● Task requirements: Give every line of the records exactly, please, from the first up to and including the one containing "## groupByWithWindowSubset".

● Records shown:
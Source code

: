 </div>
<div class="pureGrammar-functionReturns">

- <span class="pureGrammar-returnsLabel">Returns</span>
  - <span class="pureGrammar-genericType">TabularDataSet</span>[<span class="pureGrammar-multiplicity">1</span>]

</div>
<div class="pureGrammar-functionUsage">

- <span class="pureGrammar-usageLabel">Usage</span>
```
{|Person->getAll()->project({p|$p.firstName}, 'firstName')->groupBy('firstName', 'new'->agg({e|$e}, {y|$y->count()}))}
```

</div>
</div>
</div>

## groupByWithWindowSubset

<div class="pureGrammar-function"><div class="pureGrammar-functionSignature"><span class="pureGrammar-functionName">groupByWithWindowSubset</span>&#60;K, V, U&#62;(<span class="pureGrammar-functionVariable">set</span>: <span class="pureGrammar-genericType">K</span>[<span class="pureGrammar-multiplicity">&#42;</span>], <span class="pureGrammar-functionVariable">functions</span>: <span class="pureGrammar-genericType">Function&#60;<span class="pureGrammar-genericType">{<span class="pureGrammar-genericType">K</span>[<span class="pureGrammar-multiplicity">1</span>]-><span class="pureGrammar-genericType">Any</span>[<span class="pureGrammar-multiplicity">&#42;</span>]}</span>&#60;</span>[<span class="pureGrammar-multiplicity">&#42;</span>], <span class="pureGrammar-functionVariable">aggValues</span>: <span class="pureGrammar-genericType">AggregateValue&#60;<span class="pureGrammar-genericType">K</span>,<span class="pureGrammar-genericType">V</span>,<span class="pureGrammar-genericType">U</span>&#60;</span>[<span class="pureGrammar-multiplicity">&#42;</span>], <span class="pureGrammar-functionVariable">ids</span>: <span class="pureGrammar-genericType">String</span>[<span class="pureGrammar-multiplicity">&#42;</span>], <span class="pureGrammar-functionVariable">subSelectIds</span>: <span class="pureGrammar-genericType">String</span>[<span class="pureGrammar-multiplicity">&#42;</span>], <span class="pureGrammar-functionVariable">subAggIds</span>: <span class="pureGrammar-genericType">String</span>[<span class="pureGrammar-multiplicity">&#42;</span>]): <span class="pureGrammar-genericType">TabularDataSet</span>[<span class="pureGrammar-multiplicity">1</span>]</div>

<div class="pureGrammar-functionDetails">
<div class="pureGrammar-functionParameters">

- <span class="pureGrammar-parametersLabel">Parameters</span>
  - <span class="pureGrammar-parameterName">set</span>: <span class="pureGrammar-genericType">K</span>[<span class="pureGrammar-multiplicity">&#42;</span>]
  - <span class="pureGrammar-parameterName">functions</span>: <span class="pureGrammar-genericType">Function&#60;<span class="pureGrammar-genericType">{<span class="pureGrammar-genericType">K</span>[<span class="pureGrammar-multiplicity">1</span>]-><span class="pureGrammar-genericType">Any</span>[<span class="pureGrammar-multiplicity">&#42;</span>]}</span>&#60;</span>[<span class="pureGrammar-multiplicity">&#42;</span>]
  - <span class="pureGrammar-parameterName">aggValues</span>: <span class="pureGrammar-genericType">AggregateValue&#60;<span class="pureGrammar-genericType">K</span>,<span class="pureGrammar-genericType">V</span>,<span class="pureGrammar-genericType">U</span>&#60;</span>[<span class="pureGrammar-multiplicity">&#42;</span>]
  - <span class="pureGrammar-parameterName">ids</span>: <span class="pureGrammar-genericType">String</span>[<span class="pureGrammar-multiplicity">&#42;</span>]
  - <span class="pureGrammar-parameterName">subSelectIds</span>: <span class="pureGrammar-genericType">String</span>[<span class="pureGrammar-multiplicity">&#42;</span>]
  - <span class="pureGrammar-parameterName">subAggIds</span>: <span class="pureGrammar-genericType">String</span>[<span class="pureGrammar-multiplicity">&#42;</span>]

● Solution below:
Source code

: </div>
<div class="pureGrammar-functionReturns">

- <span class="pureGrammar-returnsLabel">Returns</span>
  - <span class="pureGrammar-genericType">TabularDataSet</span>[<span class="pureGrammar-multiplicity">1</span>]

</div>
<div class="pureGrammar-functionUsage">

- <span class="pureGrammar-usageLabel">Usage</span>
```
{|Person->getAll()->project({p|$p.firstName}, 'firstName')->groupBy('firstName', 'new'->agg({e|$e}, {y|$y->count()}))}
```

</div>
</div>
</div>

## groupByWithWindowSubset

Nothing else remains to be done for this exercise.